INFO:tensorflow:Evaluation [406/406]
I0929 22:52:59.936022 140225887045056 evaluation.py:167] Evaluation [406/406]
eval/Accuracy[0.717438412]eval/Recall_5[1]

The important number here is the accuracy. It shows the proportion of the images that were classified correctly, which is 72% in this case, after converting to a percentage. If you follow the example script, you should expect a fully-trained model to achieve an accuracy of around 84% after one million steps, and show a loss of around 0.4.

Exporting the model to TensorFlow Lite

When the model has trained to an accuracy you‘re happy with, you’ll need to convert the results from the TensorFlow training environment into a form you can run on an embedded device. As we've seen in previous chapters, this can be a complex process, and tf.slim adds a few of its own wrinkles too.

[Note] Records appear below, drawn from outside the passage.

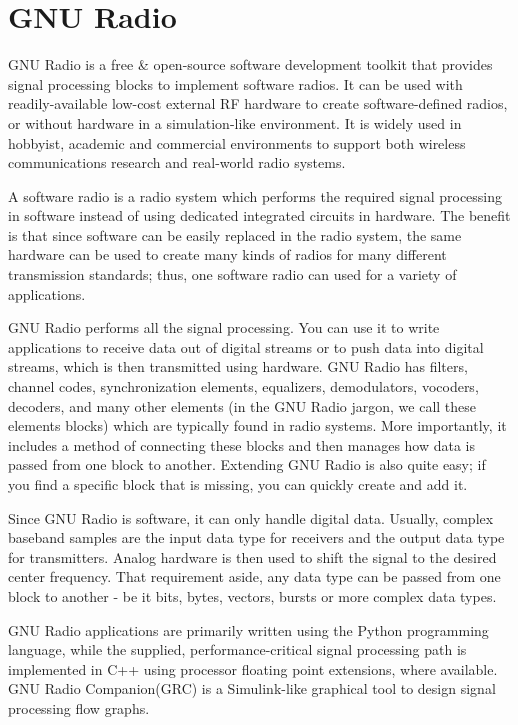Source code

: \documentclass[a4paper,10pt]{article}
\begin{document}


\section{GNU Radio}
GNU Radio\cite{bib:gnuradio} is a free \& open-source software development toolkit
that provides signal processing blocks to implement software radios.
It can be used with readily-available low-cost external RF hardware
to create software-defined radios, or without hardware in a simulation-like environment.
It is widely used in hobbyist, academic and commercial environments 
to support both wireless communications research and real-world radio systems.

A software radio is a radio system which performs the required signal processing 
in software instead of using dedicated integrated circuits in hardware.
The benefit is that since software can be easily replaced in the radio system,
the same hardware can be used to create many kinds of radios for many different transmission standards;
thus, one software radio can used for a variety of applications.

GNU Radio performs all the signal processing.
You can use it to write applications to receive data out of digital streams 
or to push data into digital streams, which is then transmitted using hardware.
GNU Radio has filters, channel codes, synchronization elements, equalizers,
demodulators, vocoders, decoders, and many other elements 
(in the GNU Radio jargon, we call these elements blocks) which are typically found in radio systems.
More importantly, it includes a method of connecting these blocks 
and then manages how data is passed from one block to another.
Extending GNU Radio is also quite easy; if you find a specific block that is missing, you can quickly create and add it.

Since GNU Radio is software, it can only handle digital data.
Usually, complex baseband samples are the input data type for receivers and the output data type for transmitters.
Analog hardware is then used to shift the signal to the desired center frequency.
That requirement aside, any data type can be passed from one block to another 
- be it bits, bytes, vectors, bursts or more complex data types.

GNU Radio applications are primarily written using the Python programming language, 
while the supplied, performance-critical signal processing path is implemented in C++
using processor floating point extensions, where available.
GNU Radio Companion(GRC) is a Simulink-like graphical tool to design signal processing flow graphs.
\end{document}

Exporting to a GraphDef protobuf file

Slim generates the architecture from the model_name every time one of its scripts is run, so for a model to be used outside of Slim it needs to be saved in a common format. We‘re going to use the GraphDef protobuf serialization format, since that’s understood by both Slim and the rest of TensorFlow.

! python models/research/slim/export_inference_graph.py \
    --alsologtostderr \
    --dataset_name=visualwakewords \
    --model_name=mobilenet_v1_025 \
    --image_size=96 \
    --input_grayscale=True \
    --output_file=vww_96_grayscale_graph.pb

If this succeeds, you should have a new ‘vww_96_grayscale_graph.pb’ file in your home folder. This contains the layout of the operations in the model, but doesn't yet have any of the weight data.

Freezing the weights

The process of storing the trained weights together with the operation graph is known as freezing. This converts all of the variables in the graph to constants, after loading their values from a checkpoint file. The command below uses a checkpoint from the millionth training step, but you can supply any valid checkpoint path. The graph freezing script is stored inside the main tensorflow repository, so we have to download this from GitHub before running this command.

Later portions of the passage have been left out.